Pourquoi ce nouvel opus ne retiendrait-il pas l’attention  des radios et des télés qui nous inondent de tant de talents frelatés et de voix survitaminées aux OGM ?
Bon, avouez qu’il y a de quoi être déçu et frustré, non ? Car soyons francs : je croyais bien connaître Alcaz au gré des albums et des concerts applaudis en Alsace et ailleurs dans l’hexagone, sur les routes de la Francophonie également, l’Europe, l’Irlande, les États-Unis, au Canada jusque chez les Inuits, l’Acadie, le Québec… Aussi à Saint- Pierre et Miquelon, bref, autant de lieux où j’ai eu la chance de les voir à l’œuvre, sur scène et aussi dans la vraie vie, à la rencontre, à l’écoute de leurs publics et des gens de villes en villages.
D’où ce conseil d’ami : attention danger ! Méfiez-vous des idées reçues sur Alcaz .
Et fuyez sans tarder les clichés qui ont la vie dure. C’est évident … je  me suis … comment dire … pris une incontestable claque en découvrant le nouvel album de 14 titres. Faudra que vous changiez de logiciel car l’image du duo guitare-voix en prend un sacré coup. Et ça fait du bien !

 

ALCAZ Jaquette verso

 Avant de parler des chansons, un mot sur la pochette, l’habillage, les couleurs, bref l’atmosphère suscitée par le CD quand on l’a en main, quand on passe en revue les 12 pages du livret.
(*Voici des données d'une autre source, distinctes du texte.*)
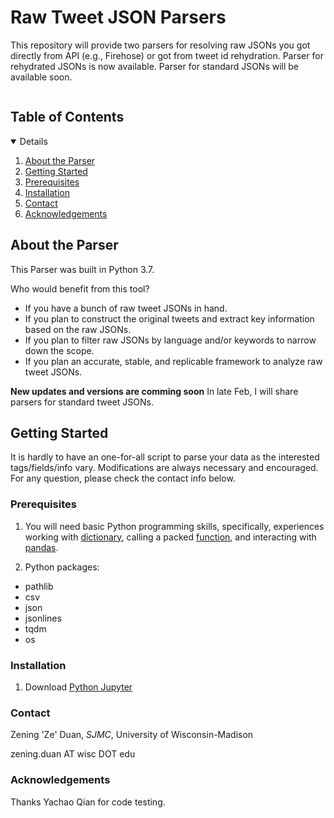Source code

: # Raw Tweet JSON Parsers

This repository will provide two parsers for resolving raw JSONs you got directly from API (e.g., Firehose) or got from tweet id rehydration. Parser for rehydrated JSONs is now available. Parser for standard JSONs will be available soon. 



<!-- TABLE OF CONTENTS -->
<summary><h2 style="display: inline-block">Table of Contents</h2></summary>
<details open="open">  
  <ol>
    <li><a href="#about-the-parser">About the Parser</a>
    <li><a href="#getting-started">Getting Started</a>
    <li><a href="#prerequisites">Prerequisites</a></li>
    <li><a href="#installation">Installation</a></li>
    <li><a href="#contact">Contact</a></li>
    <li><a href="#acknowledgements">Acknowledgements</a></li>
  </ol>
</details>

<!-- ABOUT THE PROJECT -->
## About the Parser

This Parser was built in Python 3.7. 

Who would benefit from this tool?
* If you have a bunch of raw tweet JSONs in hand. 
* If you plan to construct the original tweets and extract key information based on the raw JSONs.
* If you plan to filter raw JSONs by language and/or keywords to narrow down the scope.
* If you plan an accurate, stable, and replicable framework to analyze raw tweet JSONs.

**New updates and versions are comming soon**
In late Feb, I will share parsers for standard tweet JSONs.



<!-- GETTING STARTED -->
## Getting Started
It is hardly to have an one-for-all script to parse your data as the interested tags/fields/info vary. Modifications are always necessary and encouraged. For any question, please check the contact info below.


<!-- PREREQUISITIES -->
### Prerequisites
1. You will need basic Python programming skills, specifically, experiences working with [dictionary](https://realpython.com/python-dicts/), calling a packed [function](http://introtopython.org/introducing_functions.html), and interacting with [pandas](https://pandas.pydata.org/pandas-docs/stable/user_guide/10min.html).

2. Python packages:
  - pathlib
  - csv
  - json
  - jsonlines
  - tqdm
  - os

<!-- INSTALLATION -->
### Installation
1. Download [Python Jupyter](https://jupyter.org/install)

<!-- CONTACT -->
### Contact
Zening 'Ze' Duan, _SJMC_, University of Wisconsin-Madison

zening.duan AT wisc DOT edu 

<!-- ACKNOWLEDGEMENTS -->
### Acknowledgements
Thanks Yachao Qian for code testing.

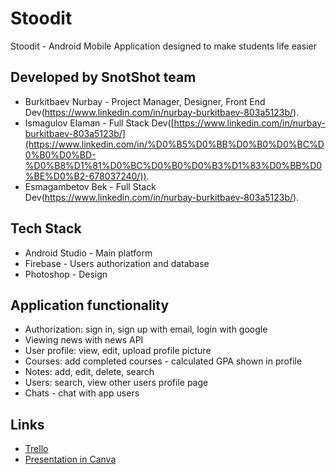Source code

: # Stoodit
Stoodit - Android Mobile Application designed to make students life easier

## Developed by SnotShot team 
- Burkitbaev Nurbay - Project Manager, Designer, Front End Dev(https://www.linkedin.com/in/nurbay-burkitbaev-803a5123b/).
- Ismagulov Elaman - Full Stack Dev([https://www.linkedin.com/in/nurbay-burkitbaev-803a5123b/](https://www.linkedin.com/in/%D0%B5%D0%BB%D0%B0%D0%BC%D0%B0%D0%BD-%D0%B8%D1%81%D0%BC%D0%B0%D0%B3%D1%83%D0%BB%D0%BE%D0%B2-678037240/)).
- Esmagambetov Bek - Full Stack Dev(https://www.linkedin.com/in/nurbay-burkitbaev-803a5123b/).

## Tech Stack 
- Android Studio - Main platform
- Firebase - Users authorization and database
- Photoshop - Design 

## Application functionality
- Authorization: sign in, sign up with email, login with google
- Viewing news with news API
- User profile: view, edit, upload profile picture
- Courses: add completed courses - calculated GPA shown in profile
- Notes: add, edit, delete, search
- Users: search, view other users profile page
- Chats - chat with app users

## Links
- [Trello](https://trello.com/b/ridfjxJW/stoodit)
- [Presentation in Canva](https://www.canva.com/design/DAEwWOjUPI8/WtcNRI0kNFGKFbw56TLlwg/edit?utm_content=DAEwWOjUPI8&amp;utm_campaign=designshare&amp;utm_medium=link2&amp;utm_source=sharebutton)
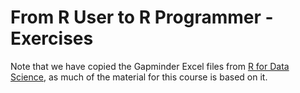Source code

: # From R User to R Programmer - Exercises

Note that we have copied the Gapminder Excel files from [R for Data Science](https://github.com/hadley/r4ds/tree/main/data/gapminder), as much of the material for this course is based on it.
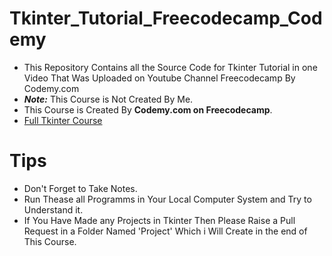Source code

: # Tkinter_Tutorial_Freecodecamp_Codemy
- This Repository Contains all the Source Code for Tkinter Tutorial in one Video That Was Uploaded on Youtube Channel Freecodecamp By Codemy.com
- **_Note:_** This Course is Not Created By Me.
- This Course is Created By **Codemy.com on Freecodecamp**.
- [Full Tkinter Course](https://youtu.be/YXPyB4XeYLA)
# Tips
- Don't Forget to Take Notes.
- Run Thease all Programms in Your Local Computer System and Try to Understand it.
- If You Have Made any Projects in Tkinter Then Please Raise a Pull Request in a Folder Named 'Project' Which i Will Create in the end of This Course.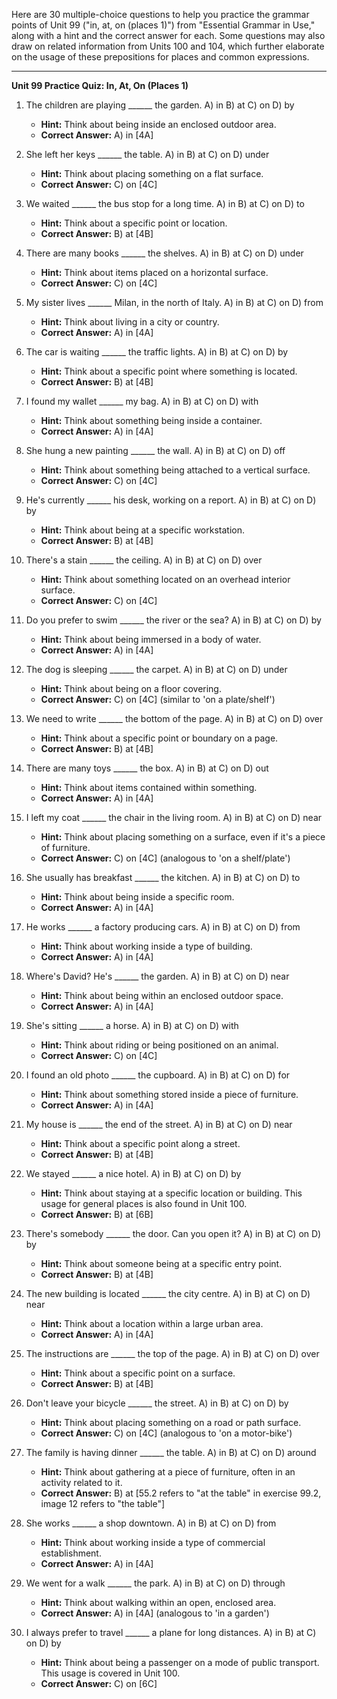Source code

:Here are 30 multiple-choice questions to help you practice the grammar points of Unit 99 ("in, at, on (places 1)") from "Essential Grammar in Use," along with a hint and the correct answer for each. Some questions may also draw on related information from Units 100 and 104, which further elaborate on the usage of these prepositions for places and common expressions.

***

**Unit 99 Practice Quiz: In, At, On (Places 1)**

1.  The children are playing ______ the garden.
    A) in
    B) at
    C) on
    D) by
    *   **Hint:** Think about being inside an enclosed outdoor area.
    *   **Correct Answer:** A) in [4A]

2.  She left her keys ______ the table.
    A) in
    B) at
    C) on
    D) under
    *   **Hint:** Think about placing something on a flat surface.
    *   **Correct Answer:** C) on [4C]

3.  We waited ______ the bus stop for a long time.
    A) in
    B) at
    C) on
    D) to
    *   **Hint:** Think about a specific point or location.
    *   **Correct Answer:** B) at [4B]

4.  There are many books ______ the shelves.
    A) in
    B) at
    C) on
    D) under
    *   **Hint:** Think about items placed on a horizontal surface.
    *   **Correct Answer:** C) on [4C]

5.  My sister lives ______ Milan, in the north of Italy.
    A) in
    B) at
    C) on
    D) from
    *   **Hint:** Think about living in a city or country.
    *   **Correct Answer:** A) in [4A]

6.  The car is waiting ______ the traffic lights.
    A) in
    B) at
    C) on
    D) by
    *   **Hint:** Think about a specific point where something is located.
    *   **Correct Answer:** B) at [4B]

7.  I found my wallet ______ my bag.
    A) in
    B) at
    C) on
    D) with
    *   **Hint:** Think about something being inside a container.
    *   **Correct Answer:** A) in [4A]

8.  She hung a new painting ______ the wall.
    A) in
    B) at
    C) on
    D) off
    *   **Hint:** Think about something being attached to a vertical surface.
    *   **Correct Answer:** C) on [4C]

9.  He's currently ______ his desk, working on a report.
    A) in
    B) at
    C) on
    D) by
    *   **Hint:** Think about being at a specific workstation.
    *   **Correct Answer:** B) at [4B]

10. There's a stain ______ the ceiling.
    A) in
    B) at
    C) on
    D) over
    *   **Hint:** Think about something located on an overhead interior surface.
    *   **Correct Answer:** C) on [4C]

11. Do you prefer to swim ______ the river or the sea?
    A) in
    B) at
    C) on
    D) by
    *   **Hint:** Think about being immersed in a body of water.
    *   **Correct Answer:** A) in [4A]

12. The dog is sleeping ______ the carpet.
    A) in
    B) at
    C) on
    D) under
    *   **Hint:** Think about being on a floor covering.
    *   **Correct Answer:** C) on [4C] (similar to 'on a plate/shelf')

13. We need to write ______ the bottom of the page.
    A) in
    B) at
    C) on
    D) over
    *   **Hint:** Think about a specific point or boundary on a page.
    *   **Correct Answer:** B) at [4B]

14. There are many toys ______ the box.
    A) in
    B) at
    C) on
    D) out
    *   **Hint:** Think about items contained within something.
    *   **Correct Answer:** A) in [4A]

15. I left my coat ______ the chair in the living room.
    A) in
    B) at
    C) on
    D) near
    *   **Hint:** Think about placing something on a surface, even if it's a piece of furniture.
    *   **Correct Answer:** C) on [4C] (analogous to 'on a shelf/plate')

16. She usually has breakfast ______ the kitchen.
    A) in
    B) at
    C) on
    D) to
    *   **Hint:** Think about being inside a specific room.
    *   **Correct Answer:** A) in [4A]

17. He works ______ a factory producing cars.
    A) in
    B) at
    C) on
    D) from
    *   **Hint:** Think about working inside a type of building.
    *   **Correct Answer:** A) in [4A]

18. Where's David? He's ______ the garden.
    A) in
    B) at
    C) on
    D) near
    *   **Hint:** Think about being within an enclosed outdoor space.
    *   **Correct Answer:** A) in [4A]

19. She's sitting ______ a horse.
    A) in
    B) at
    C) on
    D) with
    *   **Hint:** Think about riding or being positioned on an animal.
    *   **Correct Answer:** C) on [4C]

20. I found an old photo ______ the cupboard.
    A) in
    B) at
    C) on
    D) for
    *   **Hint:** Think about something stored inside a piece of furniture.
    *   **Correct Answer:** A) in [4A]

21. My house is ______ the end of the street.
    A) in
    B) at
    C) on
    D) near
    *   **Hint:** Think about a specific point along a street.
    *   **Correct Answer:** B) at [4B]

22. We stayed ______ a nice hotel.
    A) in
    B) at
    C) on
    D) by
    *   **Hint:** Think about staying at a specific location or building. This usage for general places is also found in Unit 100.
    *   **Correct Answer:** B) at [6B]

23. There's somebody ______ the door. Can you open it?
    A) in
    B) at
    C) on
    D) by
    *   **Hint:** Think about someone being at a specific entry point.
    *   **Correct Answer:** B) at [4B]

24. The new building is located ______ the city centre.
    A) in
    B) at
    C) on
    D) near
    *   **Hint:** Think about a location within a large urban area.
    *   **Correct Answer:** A) in [4A]

25. The instructions are ______ the top of the page.
    A) in
    B) at
    C) on
    D) over
    *   **Hint:** Think about a specific point on a surface.
    *   **Correct Answer:** B) at [4B]

26. Don't leave your bicycle ______ the street.
    A) in
    B) at
    C) on
    D) by
    *   **Hint:** Think about placing something on a road or path surface.
    *   **Correct Answer:** C) on [4C] (analogous to 'on a motor-bike')

27. The family is having dinner ______ the table.
    A) in
    B) at
    C) on
    D) around
    *   **Hint:** Think about gathering at a piece of furniture, often in an activity related to it.
    *   **Correct Answer:** B) at [55.2 refers to "at the table" in exercise 99.2, image 12 refers to "the table"]

28. She works ______ a shop downtown.
    A) in
    B) at
    C) on
    D) from
    *   **Hint:** Think about working inside a type of commercial establishment.
    *   **Correct Answer:** A) in [4A]

29. We went for a walk ______ the park.
    A) in
    B) at
    C) on
    D) through
    *   **Hint:** Think about walking within an open, enclosed area.
    *   **Correct Answer:** A) in [4A] (analogous to 'in a garden')

30. I always prefer to travel ______ a plane for long distances.
    A) in
    B) at
    C) on
    D) by
    *   **Hint:** Think about being a passenger on a mode of public transport. This usage is covered in Unit 100.
    *   **Correct Answer:** C) on [6C]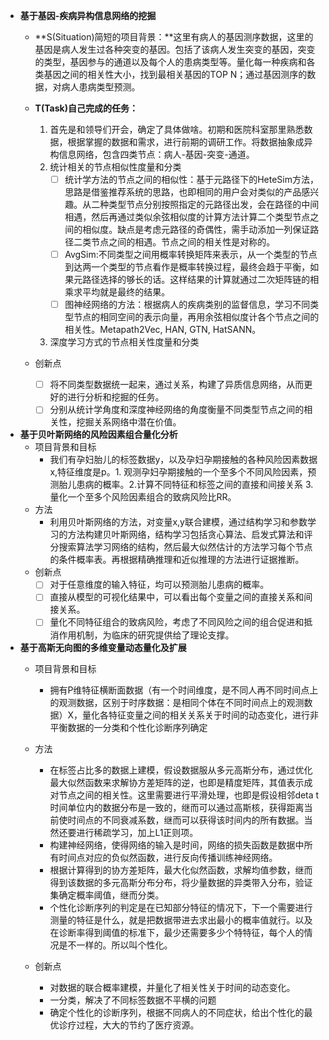 - **基于基因-疾病异构信息网络的挖掘**
    + **S(Situation)简短的项目背景：**这里有病人的基因测序数据，这里的基因是病人发生过各种突变的基因。包括了该病人发生突变的基因，突变的类型，基因参与的通道以及每个人的患病类型等。量化每一种疾病和各类基因之间的相关性大小，找到最相关基因的TOP N；通过基因测序的数据，对病人患病类型预测。
    + **T(Task)自己完成的任务：**
        1. 首先是和领导们开会，确定了具体做啥。初期和医院科室那里熟悉数据，根据掌握的数据和需求，进行前期的调研工作。将数据抽象成异构信息网络，包含四类节点：病人-基因-突变-通道。
        2. 统计相关的节点相似性度量和分类
            - [ ] 统计学方法的节点之间的相似性：基于元路径下的HeteSim方法，思路是借鉴推荐系统的思路，也即相同的用户会对类似的产品感兴趣。从二种类型节点分别按照指定的元路径出发，会在路径的中间相遇，然后再通过类似余弦相似度的计算方法计算二个类型节点之间的相似度。缺点是考虑元路径的奇偶性，需手动添加一列保证路径二类节点之间的相遇。节点之间的相关性是对称的。
            - [ ] AvgSim:不同类型之间用概率转换矩阵来表示，从一个类型的节点到达两一个类型的节点看作是概率转换过程，最终会趋于平衡，如果元路径选择的够长的话。这样结果的计算就通过二次矩阵链的相乘求平均就是最终的结果。
            - [ ] 图神经网络的方法：根据病人的疾病类别的监督信息，学习不同类型节点的相同空间的表示向量，再用余弦相似度计各个节点之间的相关性。Metapath2Vec, HAN, GTN, HatSANN。
        2. 深度学习方式的节点相关性度量和分类

    + 创新点
        - [ ] 将不同类型数据统一起来，通过关系，构建了异质信息网络，从而更好的进行分析和挖掘的任务。
        - [ ] 分别从统计学角度和深度神经网络的角度衡量不同类型节点之间的相关性，挖掘关系网络中潜在价值。
            
- **基于贝叶斯网络的风险因素组合量化分析**
    + 项目背景和目标
        * 我们有孕妇胎儿的标签数据y，以及孕妇孕期接触的各种风险因素数据x,特征维度是p。1. 观测孕妇孕期接触的一个至多个不同风险因素，预测胎儿患病的概率。2.计算不同特征和标签之间的直接和间接关系 3. 量化一个至多个风险因素组合的致病风险比RR。
    + 方法
        * 利用贝叶斯网络的方法，对变量x,y联合建模，通过结构学习和参数学习的方法构建贝叶斯网络，结构学习包括贪心算法、启发式算法和评分搜索算法学习网络的结构，然后最大似然估计的方法学习每个节点的条件概率表。再根据精确推理和近似推理的方法进行证据推断。
    + 创新点
        - [ ] 对于任意维度的输入特征，均可以预测胎儿患病的概率。
        - [ ] 直接从模型的可视化结果中，可以看出每个变量之间的直接关系和间接关系。
        - [ ] 量化不同特征组合的致病风险，考虑了不同风险之间的组合促进和抵消作用机制，为临床的研究提供给了理论支撑。

- **基于高斯无向图的多维变量动态量化及扩展**
    + 项目背景和目标
        * 拥有P维特征横断面数据（有一个时间维度，是不同人再不同时间点上的观测数据，区别于时序数据：是相同个体在不同时间点上的观测数据）X，量化各特征变量之间的相关关系关于时间的动态变化，进行非平衡数据的一分类和个性化诊断序列确定
    + 方法
        * 在标签占比多的数据上建模，假设数据服从多元高斯分布，通过优化最大似然函数来求解协方差矩阵的逆，也即是精度矩阵，其值表示成对节点之间的相关性。这里需要进行平滑处理，也即是假设相邻deta t时间单位内的数据分布是一致的，继而可以通过高斯核，获得距离当前使时间点的不同衰减系数，继而可以获得该时间内的所有数据。当然还要进行稀疏学习，加上L1正则项。
        * 构建神经网络，使得网络的输入是时间，网络的损失函数是数据中所有时间点对应的负似然函数，进行反向传播训练神经网络。
        * 根据计算得到的协方差矩阵，最大化似然函数，求解均值参数，继而得到该数据的多元高斯分布分布，将少量数据的异类带入分布，验证集确定概率阈值，继而分类。
        * 个性化诊断序列的判定是在已知部分特征的情况下，下一个需要进行测量的特征是什么，就是把数据带进去求出最小的概率值就行。以及在诊断率得到阈值的标准下，最少还需要多少个特特征，每个人的情况是不一样的。所以叫个性化。

    + 创新点
        * 对数据的联合概率建模，并量化了相关性关于时间的动态变化。
        * 一分类，解决了不同标签数据不平横的问题
        * 确定个性化的诊断序列，根据不同病人的不同症状，给出个性化的最优诊疗过程，大大的节约了医疗资源。

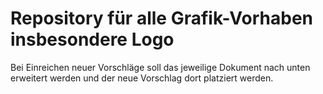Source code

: # Repository für alle Grafik-Vorhaben insbesondere Logo

Bei Einreichen neuer Vorschläge soll das jeweilige Dokument nach unten erweitert werden und der neue Vorschlag dort platziert werden.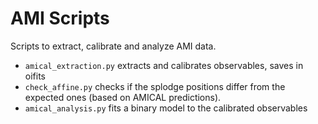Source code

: # AMI Scripts

Scripts to extract, calibrate and analyze AMI data.

- `amical_extraction.py` extracts and calibrates observables, saves in oifits
- `check_affine.py` checks if the splodge positions differ from the
  expected ones (based on AMICAL predictions).
- `amical_analysis.py` fits a binary model to the calibrated observables
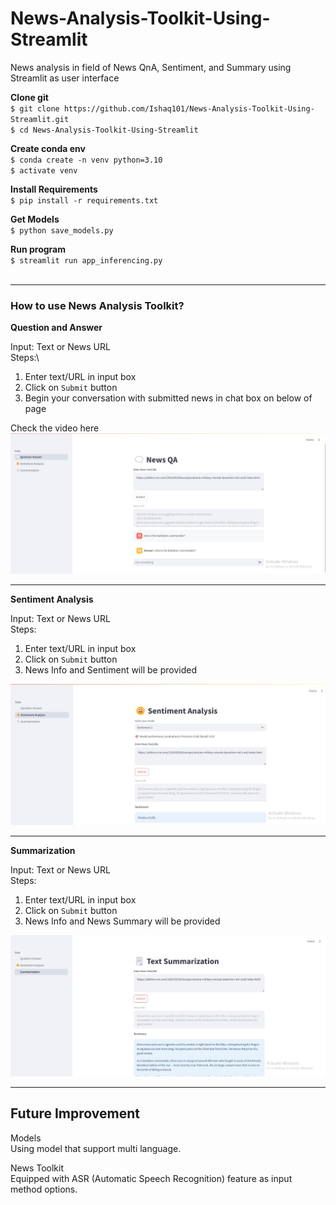# News-Analysis-Toolkit-Using-Streamlit
News analysis in field of News QnA, Sentiment, and Summary using Streamlit as user interface

**Clone git** \
`$ git clone https://github.com/Ishaq101/News-Analysis-Toolkit-Using-Streamlit.git` \
`$ cd News-Analysis-Toolkit-Using-Streamlit` 

**Create conda env** \
`$ conda create -n venv python=3.10` \
`$ activate venv`

**Install Requirements** \
`$ pip install -r requirements.txt`

**Get Models** \
`$ python save_models.py`

**Run program** \
`$ streamlit run app_inferencing.py`
<br><br>

----
<h3>How to use News Analysis Toolkit?</h3>

<caption><b>Question and Answer</b></caption>

Input: Text or News URL\
Steps:\
1. Enter text/URL in input box
2. Click on `Submit` button
3. Begin your conversation with submitted news in chat box on below of page

Check the video here
[![QnA](./images/qna.jpeg)](./videos/QnA.mp4)

---

<caption><b>Sentiment Analysis</b></caption>

Input: Text or News URL\
Steps: 
1. Enter text/URL in input box
2. Click on `Submit` button
3. News Info and Sentiment will be provided

[![Sentiment Analysis](./images/sentiment.jpeg)](./videos/Sentiment_Analysis.mp4)

---

<caption><b>Summarization</b></caption>

Input: Text or News URL\
Steps: 
1. Enter text/URL in input box
2. Click on `Submit` button
3. News Info and News Summary will be provided

[![Summarization](./images/summarization.jpeg)](./videos/Summarization.mp4)

---

## Future Improvement
Models \
Using model that support multi language.

News Toolkit \
Equipped with ASR (Automatic Speech Recognition) feature as input method options.
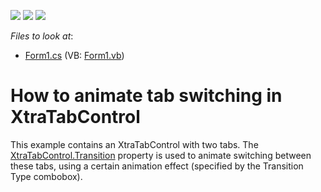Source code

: <!-- default badges list -->
![](https://img.shields.io/endpoint?url=https://codecentral.devexpress.com/api/v1/VersionRange/128622949/16.2.3%2B)
[![](https://img.shields.io/badge/Open_in_DevExpress_Support_Center-FF7200?style=flat-square&logo=DevExpress&logoColor=white)](https://supportcenter.devexpress.com/ticket/details/T114295)
[![](https://img.shields.io/badge/📖_How_to_use_DevExpress_Examples-e9f6fc?style=flat-square)](https://docs.devexpress.com/GeneralInformation/403183)
<!-- default badges end -->
<!-- default file list -->
*Files to look at*:

* [Form1.cs](./CS/TransitionManagerSample/Form1.cs) (VB: [Form1.vb](./VB/TransitionManagerSample/Form1.vb))
<!-- default file list end -->
# How to animate tab switching in XtraTabControl


This example contains an XtraTabControl with two tabs. The <a href="https://docs.devexpress.com/WindowsForms/DevExpress.XtraTab.XtraTabControl.Transition">XtraTabControl.Transition</a> property is used to animate switching between these tabs, using a certain animation effect (specified by the Transition Type combobox). 
<br/>


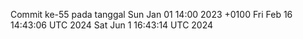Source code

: Commit ke-55 pada tanggal Sun Jan 01 14:00 2023 +0100
Fri Feb 16 14:43:06 UTC 2024
Sat Jun  1 16:43:14 UTC 2024
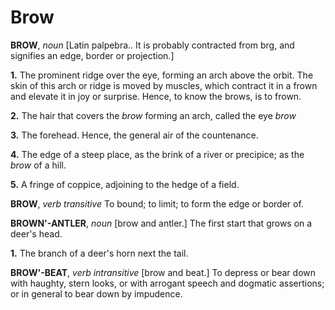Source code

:# Brow

**BROW**, _noun_ \[Latin palpebra.. It is probably contracted from brg, and signifies an edge, border or projection.\]

**1.** The prominent ridge over the eye, forming an arch above the orbit. The skin of this arch or ridge is moved by muscles, which contract it in a frown and elevate it in joy or surprise. Hence, to know the brows, is to frown.

**2.** The hair that covers the _brow_ forming an arch, called the eye _brow_

**3.** The forehead. Hence, the general air of the countenance.

**4.** The edge of a steep place, as the brink of a river or precipice; as the _brow_ of a hill.

**5.** A fringe of coppice, adjoining to the hedge of a field.

**BROW**, _verb transitive_ To bound; to limit; to form the edge or border of.

**BROWN'-ANTLER**, _noun_ \[brow and antler.\] The first start that grows on a deer's head.

**1.** The branch of a deer's horn next the tail.

**BROW'-BEAT**, _verb intransitive_ \[brow and beat.\] To depress or bear down with haughty, stern looks, or with arrogant speech and dogmatic assertions; or in general to bear down by impudence.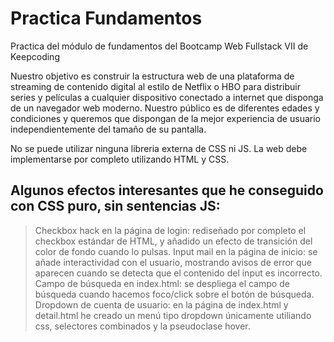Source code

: # Practica Fundamentos
Practica del módulo de fundamentos del Bootcamp Web Fullstack VII de Keepcoding

Nuestro objetivo es construir la estructura web de una plataforma de streaming de contenido
digital al estilo de Netflix o HBO para distribuir series y películas a cualquier dispositivo
conectado a internet que disponga de un navegador web moderno. Nuestro público es de
diferentes edades y condiciones y queremos que dispongan de la mejor experiencia de
usuario independientemente del tamaño de su pantalla.

No se puede utilizar ninguna libreria externa de CSS ni JS. La web debe implementarse por completo
utilizando HTML y CSS.

## Algunos efectos interesantes que he conseguido con CSS puro, sin sentencias JS:
> Checkbox hack en la página de login: rediseñado por completo el checkbox estándar de HTML, y añadido un efecto de transición del color de fondo cuando lo pulsas.
> Input mail en la página de inicio: se añade interactividad con el usuario, mostrando avisos de error que aparecen cuando se detecta que el contenido del input es incorrecto.
> Campo de búsqueda en index.html: se despliega el campo de búsqueda cuando hacemos foco/click sobre el botón de búsqueda.
> Dropdown de cuenta de usuario: en la página de index.html y detail.html he creado un menú tipo dropdown únicamente utiliando css, selectores combinados y la pseudoclase hover.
Il y a  évidemment du Viviane Cayol là-dessous !
Car l’auteure-compositrice-interprète Marseillaise est aussi plasticienne, peintre inspirée et ses œuvres colorées habillent “Le Miel des Anges” avec douceur et éclat.
Cette démarche artistique, elle se situe dans la veine des quatre livres d’art “Haïku d’peinture” consacrés aux saisons : c’est-à-dire une histoire sans frontières, à deux, entre les Haïkus de Jean-Yves Liévaux et les peintures de Viviane Cayol, sans aprler des autres différents livres. Une ènième facette de ce duo à ne pas résumer à ses aventures en studio et sur scène. 
Alors n’ayons pas peur des mots. Cet opus est  une vraie révolution dans une discographie qui ne manque pourtant pas de p’tits chefs d’œuvre : choix des thèmes, arrangements, mixage et réalisation, complicité avec des musiciens de (grand) talent dont l’accordéoniste québécois Steve Normandin .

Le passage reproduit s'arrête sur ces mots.